In this trial, Gimoti demonstrated effectiveness in reducing the most common and clinically relevant symptoms associated with gastroparesis in women, while exhibiting a favorable safety profile. Gimoti was shown to provide a statistically significant clinical benefit as defined by a reduction in the symptoms of gastroparesis as measured by the mGCSI-DD in women (p<0.025). Male subjects treated with Gimoti showed some improvement in gastroparesis symptoms, but did not show a statistically significant difference compared to placebo. Due to these results in men, the primary objective of statistical significance in the overall population was not achieved (p=0.15).

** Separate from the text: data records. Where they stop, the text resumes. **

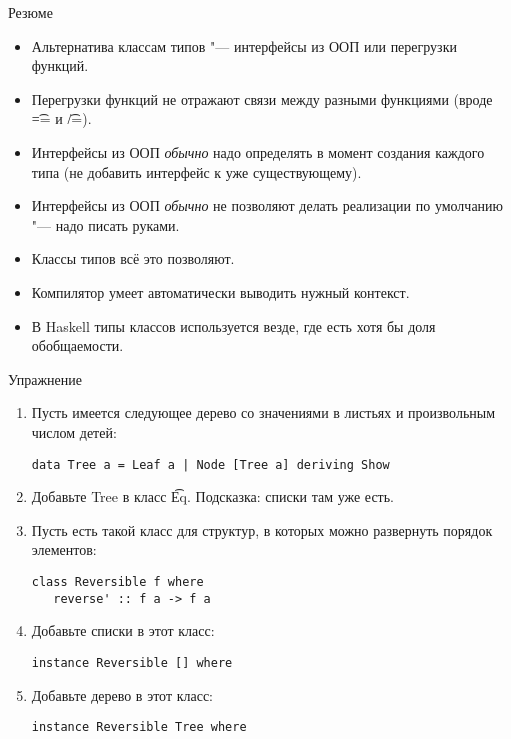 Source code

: \begin{frame}[fragile]{Резюме}
	\begin{itemize}
		\item Альтернатива классам типов "--- интерфейсы из ООП или перегрузки функций.
		\item Перегрузки функций не отражают связи между разными функциями (вроде \t{==} и \t{/=}).
		\item Интерфейсы из ООП \textit{обычно} надо определять в момент создания каждого типа (не добавить интерфейс к уже существующему).
		\item Интерфейсы из ООП \textit{обычно} не позволяют делать реализации по умолчанию "--- надо писать руками.
		\item Классы типов всё это позволяют.
		\item Компилятор умеет автоматически выводить нужный контекст.
		\item В Haskell типы классов используется везде, где есть хотя бы доля обобщаемости.
	\end{itemize}
\end{frame}

\begin{frame}[fragile]{Упражнение}
	\begin{enumerate}
		\item Пусть имеется следующее дерево со значениями в листьях и произвольным числом детей:
\begin{verbatim}
data Tree a = Leaf a | Node [Tree a] deriving Show
\end{verbatim}
		\item Добавьте Tree в класс \t{Eq}. Подсказка: списки там уже есть.
		\item Пусть есть такой класс для структур, в которых можно развернуть порядок элементов:
\begin{verbatim}
class Reversible f where
   reverse' :: f a -> f a
\end{verbatim}
		\item Добавьте списки в этот класс:
\begin{verbatim}
instance Reversible [] where
\end{verbatim}
		\item Добавьте дерево в этот класс:
\begin{verbatim}
instance Reversible Tree where
\end{verbatim}
	\end{enumerate}
\end{frame}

We believe this Phase 2b trial is the largest ever conducted in a diabetic gastroparesis population for any approved metoclopramide dosage forms (oral tablet, orally disintegrating tablet and intravenous). Previous metoclopramide studies enrolled small numbers of subjects and did not evaluate gender. Fewer than 150 subjects were enrolled across all studies included in the NDA for Reglan. While the EVK-001 Phase 2b trial is the first report of a gender-based difference in response to metoclopramide among subjects with diabetic gastroparesis, gender effects have been reported in drug studies for other GI disorders, such as irritable bowel syndrome, or IBS. For example, products such as Lotronex® (alosetron), Zelnorm® (tegaserod) and Amitiza® (lubiprostone) were approved by FDA based on effectiveness in women, but not in men.
Phase 2b Trial Design
The Phase 2b clinical trial consisted of up to a 23-day screening period and a seven-day washout period, followed by 28 days of treatment with study drug. We evaluated two dosage strengths of Gimoti: 10 mg and 14 mg; as well as placebo. The study drug was administered for the 28-day treatment period as a single intranasal spray four times daily, 30 minutes before meals and at bedtime. Subjects recorded the severity of their gastroparesis symptoms in a telephonic diary using an interactive voice response system once each day. The symptoms were analyzed using a patient reported outcomes instrument, the Gastroparesis Cardinal Symptom Index Daily Diary, or GCSI-DD, developed for collecting and analyzing data to evaluate the effectiveness of treatments for gastroparesis.
The GCSI-DD contains nine symptoms (nausea, retching, vomiting, stomach fullness, not able to finish a normal sized meal, feeling excessively full after meal, loss of appetite, bloating, and stomach or belly visibly larger) grouped in three subscales. The daily score is calculated as a mean of three subscale means. Additional symptoms collected in the daily diary included; abdominal pain, abdominal discomfort, number of hours of nausea, number of episodes of vomiting, and overall severity of gastroparesis symptoms. In close collaboration with FDA and its Study Endpoint and Labeling Division, these additional symptom data were used to further refine the patient reported outcome instrument. The result is a mGCSI-DD comprised of four symptoms (nausea, early satiety, bloating, and upper abdominal pain) rated from zero (none) to five (very severe). The instrument has been optimized to detect symptom variability on a severity continuum from nausea to vomiting.